Ahh, my precious Anarchy...
'O beauty, till now I never knew thee.'"
— V for Vendetta

J for Jihad

We are all Orwell's children now. Big Brother's surveillance cameras look over our every sidewalk. Our lives have become so regimented that it wouldn't be a stretch to utter that our interpretation of freedom is just another guise of slavery. And with over 14 official wars ongoing at the moment of typing this, war has definitely become the new peace.

So where does this dystopian reality leave the everyday man?

It's no longer clear who's in the right and who's in the wrong. 25,000 innocent civilians have died because of the "shock and awe" war in Iraq. Guantanamo Bay reflects the guerrilla state that America has become, where you're guilty until proven innocent as long as the dreaded "T" word is branded around. Stories of sexual derogation and various forms of torture have been leaking out from the camp not just from inmates, but also from FBI officials. One such member has been quoted as saying: "On a couple of occasions, I entered interview rooms to find a detainee chained hand and foot in a fetal position to the floor, with no chair, food or water. Most times they had urinated or defecated on themselves and had been left there for 18, 24 hours or more."

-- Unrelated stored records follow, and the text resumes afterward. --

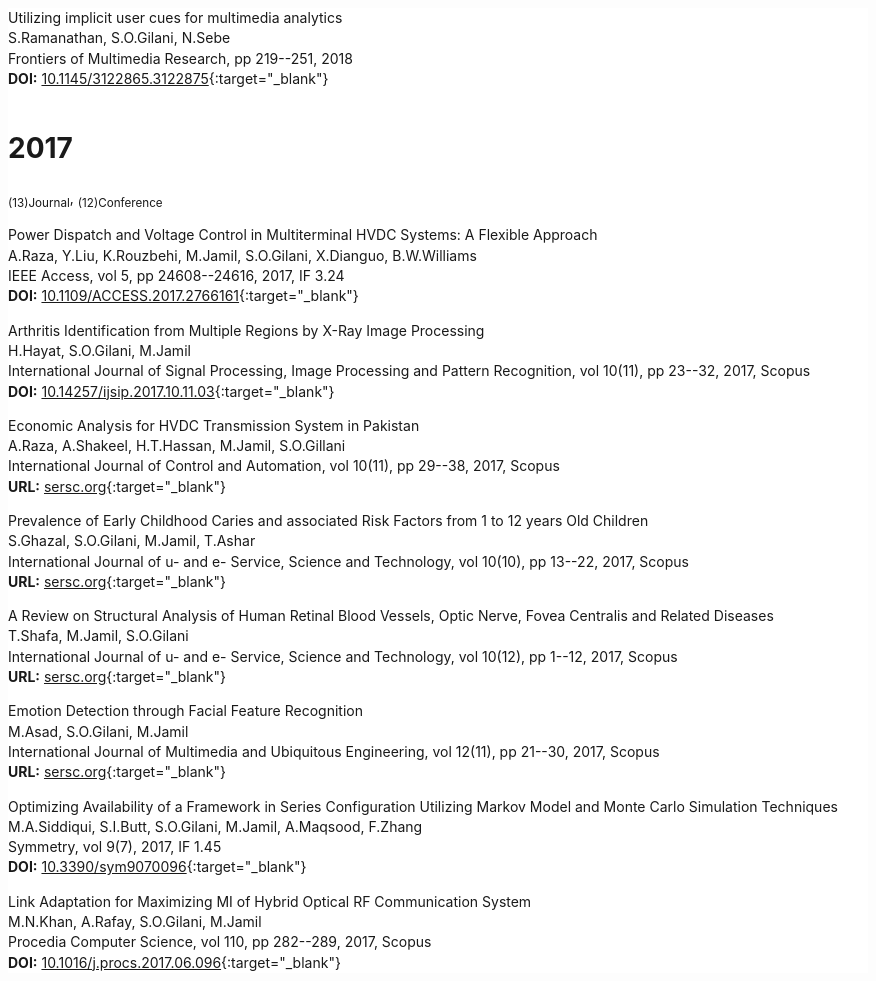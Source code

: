Utilizing implicit user cues for multimedia analytics  
S.Ramanathan, S.O.Gilani, N.Sebe  
Frontiers of Multimedia Research, pp 219--251, 2018  
**DOI:** [10.1145/3122865.3122875](https://dx.doi.org/10.1145/3122865.3122875){:target="_blank"}  
  
  
# 2017  
<sub> (13)Journal</sub>, <sub> (12)Conference</sub>  
  
Power Dispatch and Voltage Control in Multiterminal HVDC Systems: A Flexible Approach  
A.Raza, Y.Liu, K.Rouzbehi, M.Jamil, S.O.Gilani, X.Dianguo, B.W.Williams  
IEEE Access, vol 5, pp 24608--24616, 2017, IF 3.24  
**DOI:** [10.1109/ACCESS.2017.2766161](https://dx.doi.org/10.1109/ACCESS.2017.2766161){:target="_blank"}  
  
Arthritis Identification from Multiple Regions by X-Ray Image Processing  
H.Hayat, S.O.Gilani, M.Jamil  
International Journal of Signal Processing, Image Processing and Pattern Recognition, vol 10(11), pp 23--32, 2017, Scopus  
**DOI:** [10.14257/ijsip.2017.10.11.03](https://dx.doi.org/10.14257/ijsip.2017.10.11.03){:target="_blank"}  
  
Economic Analysis for HVDC Transmission System in Pakistan  
A.Raza, A.Shakeel, H.T.Hassan, M.Jamil, S.O.Gillani  
International Journal of Control and Automation, vol 10(11), pp 29--38, 2017, Scopus  
**URL:** [sersc.org](http://www.sersc.org/journals/IJCA/vol10_no11.php){:target="_blank"}  
  
Prevalence of Early Childhood Caries and associated Risk Factors from 1 to 12 years Old Children  
S.Ghazal, S.O.Gilani, M.Jamil, T.Ashar  
International Journal of u- and e- Service, Science and Technology, vol 10(10), pp 13--22, 2017, Scopus  
**URL:** [sersc.org](http://www.sersc.org/journals/IJUNESST/vol10_no10.php){:target="_blank"}  
  
A Review on Structural Analysis of Human Retinal Blood Vessels, Optic Nerve, Fovea Centralis and Related Diseases  
T.Shafa, M.Jamil, S.O.Gilani  
International Journal of u- and e- Service, Science and Technology, vol 10(12), pp 1--12, 2017, Scopus  
**URL:** [sersc.org](http://www.sersc.org/journals/IJUNESST/vol10_no12/1.pdf){:target="_blank"}  
  
Emotion Detection through Facial Feature Recognition  
M.Asad, S.O.Gilani, M.Jamil  
International Journal of Multimedia and Ubiquitous Engineering, vol 12(11), pp 21--30, 2017, Scopus  
**URL:** [sersc.org](http://www.sersc.org/journals/IJMUE/vol12_no11_2017/3.pdf){:target="_blank"}  
  
Optimizing Availability of a Framework in Series Configuration Utilizing Markov Model and Monte Carlo Simulation Techniques  
M.A.Siddiqui, S.I.Butt, S.O.Gilani, M.Jamil, A.Maqsood, F.Zhang  
Symmetry, vol 9(7), 2017, IF 1.45  
**DOI:** [10.3390/sym9070096](https://dx.doi.org/10.3390/sym9070096){:target="_blank"}  
  
Link Adaptation for Maximizing MI of Hybrid Optical RF Communication System  
M.N.Khan, A.Rafay, S.O.Gilani, M.Jamil  
Procedia Computer Science, vol 110, pp 282--289, 2017, Scopus  
**DOI:** [10.1016/j.procs.2017.06.096](https://dx.doi.org/10.1016/j.procs.2017.06.096){:target="_blank"}  
  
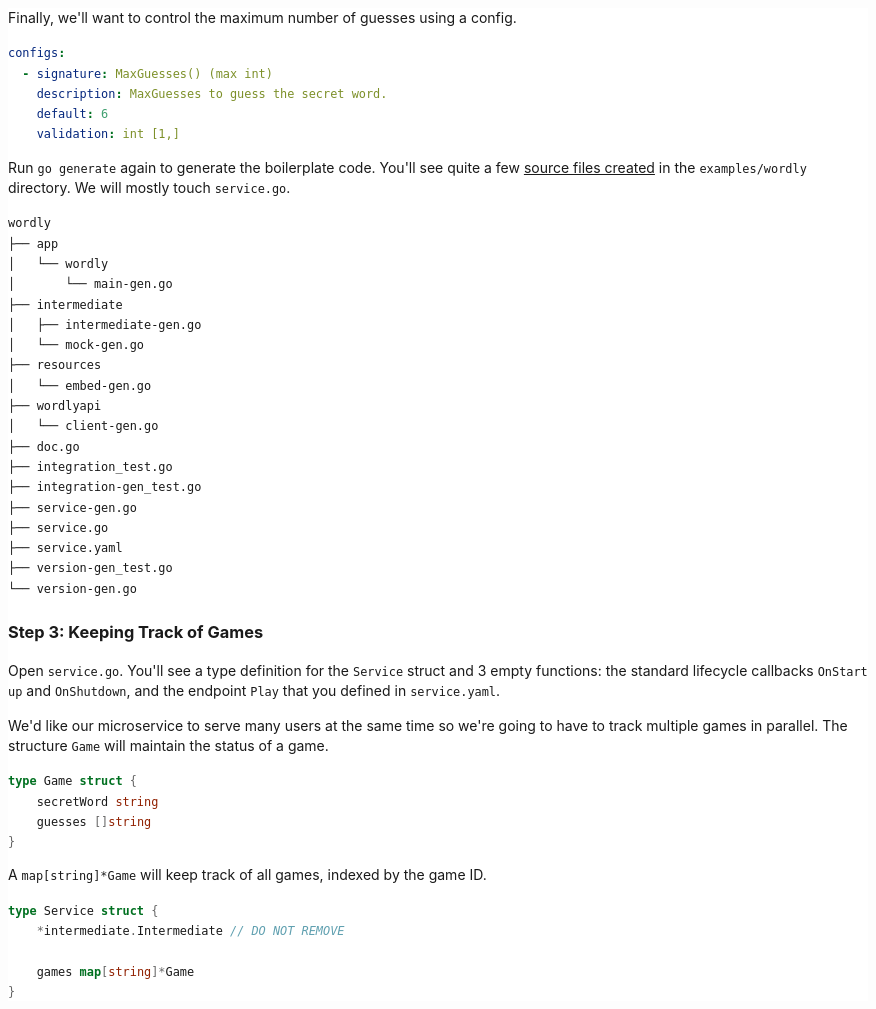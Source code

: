 Finally, we'll want to control the maximum number of guesses using a config.

```yaml
configs:
  - signature: MaxGuesses() (max int)
    description: MaxGuesses to guess the secret word.
    default: 6
    validation: int [1,]
```

Run `go generate` again to generate the boilerplate code. You'll see quite a few [source files created](../blocks/uniform-code.md) in the `examples/wordly` directory. We will mostly touch `service.go`.

```
wordly
├── app
│   └── wordly
│       └── main-gen.go
├── intermediate
│   ├── intermediate-gen.go
│   └── mock-gen.go
├── resources
│   └── embed-gen.go
├── wordlyapi
│   └── client-gen.go
├── doc.go
├── integration_test.go
├── integration-gen_test.go
├── service-gen.go
├── service.go
├── service.yaml
├── version-gen_test.go
└── version-gen.go
```

### Step 3: Keeping Track of Games

Open `service.go`. You'll see a type definition for the `Service` struct and 3 empty functions: the standard lifecycle callbacks `OnStartup` and `OnShutdown`, and the endpoint `Play` that you defined in `service.yaml`.

We'd like our microservice to serve many users at the same time so we're going to have to track multiple games in parallel. The structure `Game` will maintain the status of a game.

```go
type Game struct {
    secretWord string
    guesses []string
}
```

A `map[string]*Game` will keep track of all games, indexed by the game ID.

```go
type Service struct {
	*intermediate.Intermediate // DO NOT REMOVE

	games map[string]*Game
}
```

Certainly, the actions of the increasingly totalitarian West are making it harder for me to consider myself an innocent bystander. They are feeding the fear of the billions of innocent Muslims, and they are fuelling the hatred of the thousands of potential terrorists. And who am I to begrudge the relatives of the 25,000 dead Iraqi's their right to justice? Retribution may well be the last taboo for those who cannot bear its subtext, but how can such an atrocity go unchallenged?

Of course, the young Muslims who were responsible for killing 50-plus people in London recently were completely misguided, and completely insane. Not even avenging the death of thousands of innocent people is a suffice validation for killing yet more innocent people, if anything it's a paradoxical action and symbolic statement bereft of logic. But the innocent will always bear the brunt of evil, if only because evil has always proved itself to be true cowardice.

Cowboys and Indians

There's the on-going joke that Guy Fawkes is the only man to ever enter the Houses of Parliament with honourable intentions. We laugh at him, and burn his effigy in a strange ritualistic celebration every 5th of November, almost forgetting he attempted to assassinate a King and kill hundreds of innocent people in the process. He even — inexplicably — made number 30 on BBC's list of 100 Greatest Britons.

However, according to historian Ronald Hutton, the gunpowder Fawkes planned on using was decayed enough at the time to render it completely useless. So even if police hadn't stormed in before he lit the fuse, no sparks would've flown that wintry night. So, it seems like he and the would-be-bombers of 21/7 have more in common than just being complete lunatics.

For some reason, the British public has warmed to Guy Fawkes, which has even stretched to us using his first name to refer to a person or friend. What this all suggests is that the public aren't totally against a little anarchy every now and then, as long as they can understand its basis. Only in a liberal world where people increasingly are swelling in nihilistic tendencies, can a man best described as a terrorist become the favourable anti-hero.

And V took off in Guy's footsteps in Alan Moore's fascinating first graphic novel. True, the moral overtones were left as ambiguous as possible. However, it was quite clear that Moore was at least suggesting that acts of terrorism are justified in oppressive situations. Whether that idea is morally right or wrong is not for me to answer, but you can be sure when the film version hits theatres, the media will be taking that message to the extreme, and V for Vendetta may be labeled the first Hollywood pro-terrorist film.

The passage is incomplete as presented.